Ce faisant, ils ouvrent une possibilité de socialisation et d’acculturation : c’est à nous de contribuer en partie à établir la valeur d’une information. L’intérêt le plus avéré des Réseaux sociaux est probablement là, au-delà de leur puissance fonctionnelle. Vous voulez un exemple ? Michel Serres, scientifique et philosophe reconnu, livrait ce constat fort dérangeant : après des débuts et des développements laissant parfois à désirer… il y a aujourd’hui moins d’erreur dans Wikipédia que dans l’Encyclopédie Universalis ! La collaboration en ligne, ça marche !

 

La « lisibilité » de l’information est en effet, dans cette perspective : augmentation de la pensée ; enrichissement des points de vue ; élargissement du champ des possibles…

 

La connaissance, étant recherche permanente de lisibilité, cherche à discerner les significations au sein de la masse d’informations, et le « sens » au sein des significations multiples. Bon, je traduis, pour les excités du pipeau : trouver la mélodie au sein du bruit ambiant ! Pour cela, les réseaux mettent des personnes en relation, et ce quelles que soient les limites des uns et des autres : ces personnes sont de véritables sujets de leur contribution et non spectateurs-objets de la bien-pensance univoque.

 

Alors même si les cassandres en tous genre nous servent du Georges Orwel revisité GAFA à toutes les sauces algorytmiques – Vous savez :  le grand complot ! – il reste quand même que les RS offrent un moyen d’expression pour le plus grand nombre, et qui échappe aux régulations habituelles.

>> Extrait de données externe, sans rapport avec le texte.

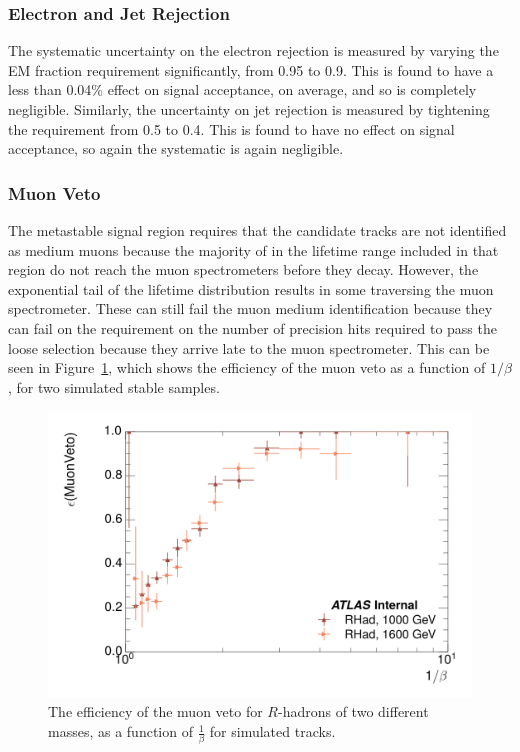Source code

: \subsubsection{Electron and Jet Rejection}
The systematic uncertainty on the electron rejection is measured by varying the EM fraction requirement significantly, from 0.95 to 0.9. 
This is found to have a less than 0.04\% effect on signal acceptance, on average, and so is completely negligible. Similarly, the uncertainty on jet rejection is measured by tightening the \ep requirement from 0.5 to 0.4. 
This is found to have no effect on signal acceptance, so again the systematic is again negligible.

\subsubsection{Muon Veto}
The metastable signal region requires that the candidate tracks are not identified as medium muons because the majority of \rhadrons in the lifetime range included in that region do not reach the muon spectrometers before they decay. 
However, the exponential tail of the \rhadron lifetime distribution results in some \rhadrons traversing the muon spectrometer. 
These can still fail the muon medium identification because they can fail on the requirement on the number of precision hits required to pass the loose selection because they arrive late to the muon spectrometer.
This can be seen in Figure~\ref{fig:muonVeto_eff}, which shows the efficiency of the muon veto as a function of $1/\beta$, for two simulated stable \rhadron samples.

\begin{figure}[hbtp]
\centering
\includegraphics[width=\fullfig]{figures/veff_invbeta.png}
\caption{The efficiency of the muon veto for $R$-hadrons of two different masses, as a function of $\frac{1}{\beta}$ for simulated \rhadron tracks.}
\label{fig:muonVeto_eff}
\end{figure}

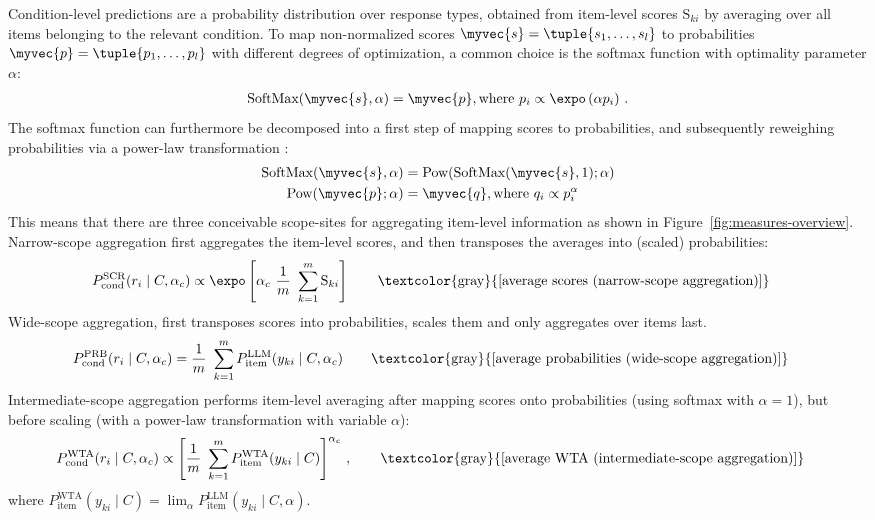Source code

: \documentclass[fleqn]{article}
\begin{document}
Condition-level predictions are a probability distribution over response types, obtained from item-level scores $\text{S}_{ki}$ by averaging over all items belonging to the relevant condition.
To map non-normalized scores $\myvec{s} = \tuple{s_{1}, \dots, s_{l}}$ to probabilities $\myvec{p} = \tuple{p_{1}, \dots, p_{l}}$ with different degrees of optimization, a common choice is the softmax function with optimality parameter $\alpha$:
%
\begin{align*}
 \text{SoftMax}(\myvec{s}, \alpha) = \myvec{p}, \text{where } p_{i} \propto \expo \left (\alpha p_{i} \right )\,.
\end{align*}
%
The softmax function can furthermore be decomposed into a first step of mapping scores to probabilities, and subsequently reweighing probabilities via a power-law transformation \citep[c.f.,][]{FrankeDegen2023:The-softmax-fun}:
%
\begin{align*}
  \text{SoftMax}(\myvec{s}, \alpha) & = \text{Pow}( \text{SoftMax}(\myvec{s}, 1) ; \alpha) \\
  \text{Pow}(\myvec{p} ; \alpha) & = \myvec{q}, \text{where } q_{i} \propto p_{i}^{\alpha}
\end{align*}
%
This means that there are three conceivable scope-sites for aggregating item-level information as shown in Figure~\ref{fig:measures-overview}.
Narrow-scope aggregation first aggregates the item-level scores, and then transposes the averages into (scaled) probabilities:
%
\begin{align*}
  & P_{\text{cond}}^{\text{SCR}}(r_{i} \mid C, \alpha_{c})
    \propto \expo \left [  \alpha_{c} \ \frac{1}{m} \ \sum_{k=1}^{m} \text{S}_{ki}  \right ]
    \tag*{\textcolor{gray}{[average scores (narrow-scope aggregation)]}}
\end{align*}
%
Wide-scope aggregation, first transposes scores into probabilities, scales them and only aggregates over items last.
\begin{align*}
  & P_{\text{cond}}^{\text{PRB}}(r_{i} \mid C, \alpha_{c})
    = \frac{1}{m} \ \sum_{k=1}^{m} P_{\text{item}}^{\text{LLM}}(y_{ki} \mid C, \alpha_{c})
    \tag*{\textcolor{gray}{[average probabilities (wide-scope aggregation)]}}
\end{align*}
%
Intermediate-scope aggregation performs item-level averaging after mapping scores onto probabilities (using softmax with $\alpha=1$), but before scaling (with a power-law transformation with variable $\alpha$):
\begin{align*}
  & P_{\text{cond}}^{\text{WTA}}(r_{i} \mid C, \alpha_{c})
    \propto  \left [ \frac{1}{m} \ \sum_{k=1}^{m} P_{\text{item}}^{\text{WTA}}(y_{ki} \mid C) \right ]^{\alpha_{c}}\,,
    \tag*{\textcolor{gray}{[average WTA (intermediate-scope aggregation)]}}
\end{align*}
where $P_{\text{item}}^{\text{WTA}}(y_{ki} \mid C) = \lim_{\alpha} P_{\text{item}}^{\text{LLM}}(y_{ki} \mid C, \alpha)$.
\bigskip
\end{document}
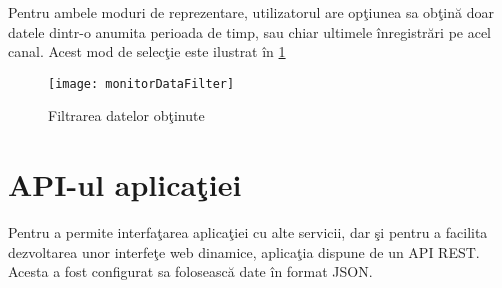 Pentru ambele moduri de reprezentare, utilizatorul are opţiunea sa obţină doar datele dintr-o anumita perioada de timp, sau chiar ultimele înregistrări pe acel canal. Acest mod de selecţie este ilustrat în \cref{fig:monitorDataFilter}
\begin{figure}[H]
	\centering
	\texttt{[image: monitorDataFilter]}
	\caption{Filtrarea datelor obţinute}
	\label{fig:monitorDataFilter}
\end{figure}
\section{API-ul aplicaţiei}
Pentru a permite interfaţarea aplicaţiei cu alte servicii, dar şi pentru a facilita dezvoltarea unor interfeţe web dinamice, aplicaţia dispune de un API REST. Acesta a fost configurat sa folosească date în format JSON.

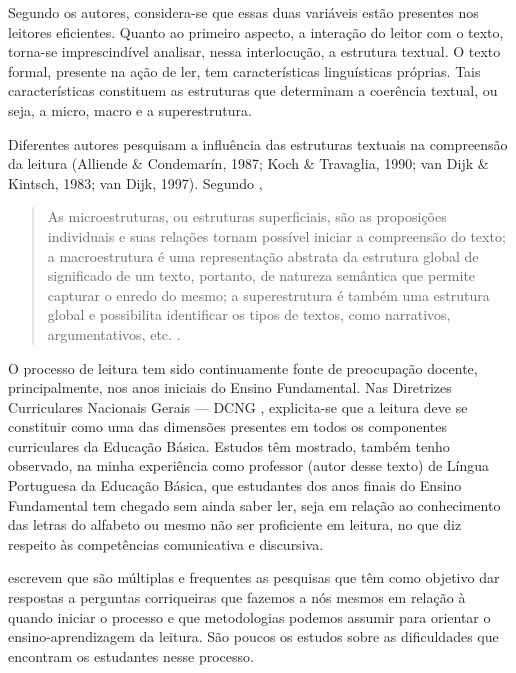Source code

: \begin{refsection}
    Segundo os autores, considera-se que essas duas variáveis estão presentes nos leitores eficientes. Quanto ao primeiro aspecto, a interação do leitor com o texto, torna-se imprescindível analisar, nessa interlocução, a estrutura textual. O texto formal, presente na ação de ler, tem características linguísticas próprias. Tais características constituem as estruturas que determinam a coerência textual, ou seja, a micro, macro e a superestrutura.   

    Diferentes autores pesquisam a influência das estruturas textuais na compreensão da leitura (Alliende \& Condemarín, 1987; Koch \& Travaglia, 1990; van Dijk \& Kintsch, 1983; van Dijk, 1997).  Segundo \textcite{VanDijk1997},  

    \begin{quotation}
        As microestruturas, ou estruturas superficiais, são as proposições individuais e suas relações tornam possível iniciar a compreensão do texto; a macroestrutura é uma representação abstrata da estrutura global de significado de um texto, portanto, de natureza semântica que permite capturar o enredo do mesmo; a superestrutura é também uma estrutura global e possibilita identificar os tipos de textos, como narrativos, argumentativos, etc. \cite[p.~15]{JouAndSperb2003Leitura}.
    \end{quotation}

    O processo de leitura tem sido continuamente fonte de preocupação docente, principalmente, nos anos iniciais do Ensino Fundamental. Nas Diretrizes Curriculares Nacionais Gerais --- DCNG \cite{DiretrizesCur2013}, explicita-se que a leitura deve se constituir como uma das dimensões presentes em todos os componentes curriculares da Educação Básica. Estudos têm mostrado, também tenho observado, na minha experiência como professor (autor desse texto) de Língua Portuguesa da Educação Básica, que estudantes dos anos finais do Ensino Fundamental tem chegado sem ainda saber ler, seja em relação ao conhecimento das letras do alfabeto ou mesmo não ser proficiente em leitura, no que diz respeito às competências comunicativa e discursiva. 

    \textcite{RojasEtAl2009Dificuldades} escrevem que são múltiplas e frequentes as pesquisas que têm como objetivo dar respostas a perguntas corriqueiras que fazemos a nós mesmos em relação à quando iniciar o processo e que metodologias podemos assumir para orientar o ensino-aprendizagem da leitura. São poucos os estudos sobre as dificuldades que encontram os estudantes nesse processo. 


\end{refsection}
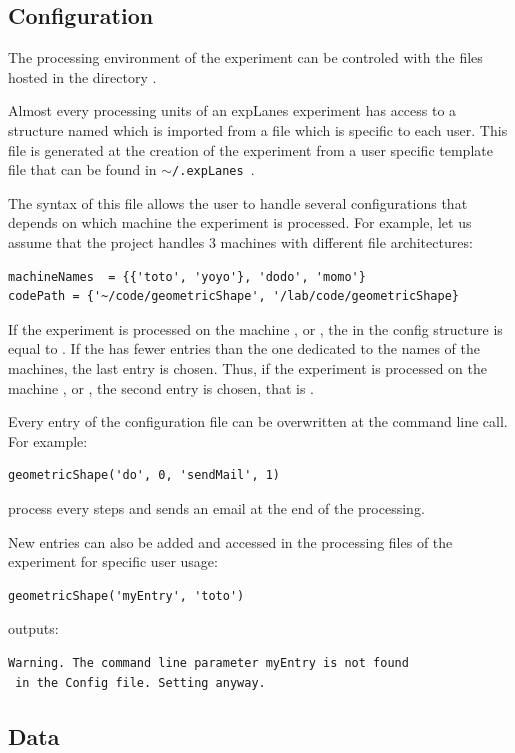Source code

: \documentclass[a4paper,fleqn]{tufte-handout}
\newcommand{\explanes}{\textsf{expLanes} }
\begin{document}
\subsection{Configuration}

The processing environment of the experiment can be controled with the files hosted in the directory .

Almost every processing units of an \explanes experiment has access to a structure named  which is imported from a file which is specific to each user. This file is generated at the creation of the experiment from a user specific template file that can be found in \texttt{$\sim$/.\explanes}.

The syntax of this file allows the user to handle several configurations that depends on which machine the experiment is processed. For example, let us assume that the project handles 3 machines with different file architectures:
\begin{lstlisting}
machineNames  = {{'toto', 'yoyo'}, 'dodo', 'momo'}
codePath = {'~/code/geometricShape', '/lab/code/geometricShape}
\end{lstlisting}
If the experiment is processed on the machine , or , the  in the config structure is equal to .  If the  has fewer entries than the one dedicated to the names of the machines, the last entry is chosen. Thus, if the experiment is processed on the machine , or , the second entry is chosen, that is .

Every entry of the configuration file can be overwritten at the command line call. For example:
\begin{lstlisting}
geometricShape('do', 0, 'sendMail', 1)
\end{lstlisting}
process every steps and sends an email at the end of the processing.

New entries can also be added and accessed in the processing files of the experiment for specific user usage:
\begin{lstlisting}
geometricShape('myEntry', 'toto')
\end{lstlisting}
outputs:
\begin{lstlisting}
Warning. The command line parameter myEntry is not found
 in the Config file. Setting anyway.
\end{lstlisting}


\subsection{Data}
\end{document}
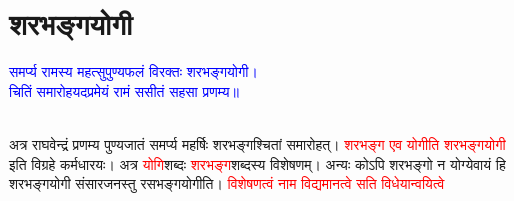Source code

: \section[शरभङ्गयोगी]{शरभङ्गयोगी}
\centering\textcolor{blue}{समर्प्य रामस्य महत्सुपुण्यफलं विरक्तः शरभङ्गयोगी।\nopagebreak\\
चितिं समारोहयदप्रमेयं रामं ससीतं सहसा प्रणम्य॥}\nopagebreak\\
\\
\begin{sloppypar}\justifying\noindent\hspace{10mm} अत्र राघवेन्द्रं प्रणम्य पुण्य\-जातं समर्प्य महर्षिः शरभङ्गश्चितां समारोहत्। \textcolor{red}{शरभङ्ग एव योगीति शरभङ्ग\-योगी} इति विग्रहे कर्मधारयः। अत्र \textcolor{red}{योगि}\-शब्दः \textcolor{red}{शरभङ्ग}\-शब्दस्य विशेषणम्। अन्यः कोऽपि शरभङ्गो न योग्येवायं हि शरभङ्ग\-योगी संसार\-जनस्तु रस\-भङ्ग\-योगीति। \textcolor{red}{विशेषणत्वं नाम विद्यमानत्वे सति विधेयान्वयित्वे
}
\end{sloppypar}
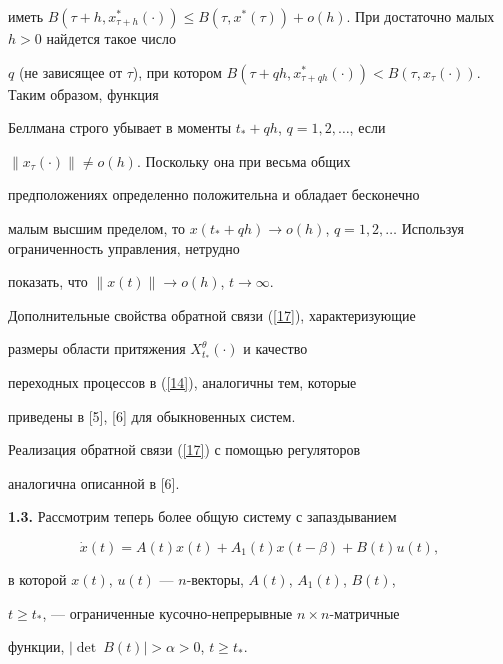 иметь $B(\tau+h, x_{\tau+h}^*(\cdot)) \le B(\tau,


x^*(\tau))+o(h)$. При достаточно малых $h>0$ найдется такое число


$q$ (не зависящее от $\tau$), при котором $B(\tau+qh, x^*_{\tau+qh


}(\cdot)) < B(\tau,x_{\tau}(\cdot))$. Таким образом, функция


Беллмана строго убывает в моменты $t_*+qh$, $q=1,2,\dotsc$, если


$\|x_{\tau}(\cdot)\| \ne o(h)$. Поскольку она при весьма общих


предположениях определенно положительна и обладает бесконечно


малым высшим пределом, то $x(t_{*}+qh) \rightarrow o(h)$, $q =


1,2,\dotsc$ Используя ограниченность управления, нетрудно


показать, что $\|x(t)\| \rightarrow o(h)$, $t \rightarrow \infty$.





Дополнительные свойства обратной связи (\ref{17}), характеризующие


размеры области притяжения $X_{t_*}^{\theta}(\cdot)$ и качество


переходных процессов в (\ref{14}), аналогичны тем, которые


приведены в [5], [6] для обыкновенных систем.





Реализация обратной связи (\ref{17}) с помощью регуляторов


аналогична описанной в [6].


\medskip





{\bf 1.3.} Рассмотрим теперь более общую систему с запаздыванием


\begin{equation}\label{18}


\Dot x(t)=A(t)x(t)+A_1(t)x(t-\beta)+B(t)u(t),


\end{equation}


в которой $x(t)$, $u(t)$ --- $n$-векторы, $A(t)$, $A_{1}(t)$, $B(t)$,


$t\ge t_*$, --- ограниченные кусочно-непрерывные $n \times n$-матричные


функции, $|\det \ B(t)| > \alpha > 0$, $t \ge t_*$.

Demandez-vous bien, Mesdames et Messieurs les jurés : pourquoi est-ce que c’est dans les dictatures et les régimes totalitaires que l’on interdit ou que l’on censure les RS ? Que craignent-ils donc ? S’ils étaient si faciles à contrôler, ces régimes les inféoderaient pour manipuler les masses ! Mais ils ne le peuvent pas et ils le savent bien ! On n’étouffe pas une telle liberté ! Eux aussi craignent cet esprit de meute humaine qui, civilisée par la diversité, la connaissance et la collaboration, s’appelle le Bien Commun !

 

Bref ! Les échanges sur les réseaux peuvent donc être source d’ouverture et de créativité, d’initiative et d’innovation. Sortons de nos lieux fermés, confinés et confits ! Je vous l’affirme : les réseaux sociaux donnent matière à un non lieu !

 

Les comportements sociaux des professionnels eux-mêmes s’en trouvent profondément transformés. Dans notre dernière enquête RH info, 3 répondants sur 4 affirment que collaboration et réseaux sociaux vont de pair, et que cela ne fera que se renforcer à l’avenir.

 

S’il y a un point qui fait l’unanimité dans le monde de l’entreprise, c’est bien que cette dernière, tout autant que ses salariés, individuellement et collectivement, doivent être capable de se fédérer autour d’un « sens » renouvelé, c’est à dire d’un but, d’une perspective et de valeurs partagées, tissant une appartenance féconde. Or, ces repères sont aujourd’hui beaucoup plus symboliques qu’avant ; ils doivent tenir compte de l’évolution profonde des caractères psychologiques et sociologiques de nos sociétés, de plus en plus maillées en réseaux sans frontières, des pays aux entreprises, des sociétés aux communautés, et des familles aux individus. Les réseaux sociaux n’en sont d’ailleurs qu’une illustration fonctionnelle particulière. Ils s’inscrivent dans une dynamique et un devenir plus large !

 

A vous de juger, Mesdames et Messieurs les jurés : faut-il condamner une avancée incontournable et incontestable simplement parce qu’il existe un risque de dérive ? Faut-il nous condamner nous-mêmes, parce que nous nous trouvons trop stupides et débiles pour pouvoir être prudents face à ces dérives ? Je le demande aux professionnels que vous êtes ; aux citoyens que vous êtes : avez-vous réalisé quoi que ce soit dans votre carrière et votre vie sans avoir eu à assumer ce double mouvement : favoriser ce qui va dans le bon sens et lutter contre ce qui dérive ? Alors qu’il en aille ainsi de notre rapport aux réseaux sociaux ! Je demande leur acquittement… À nous d’en faire bon usage !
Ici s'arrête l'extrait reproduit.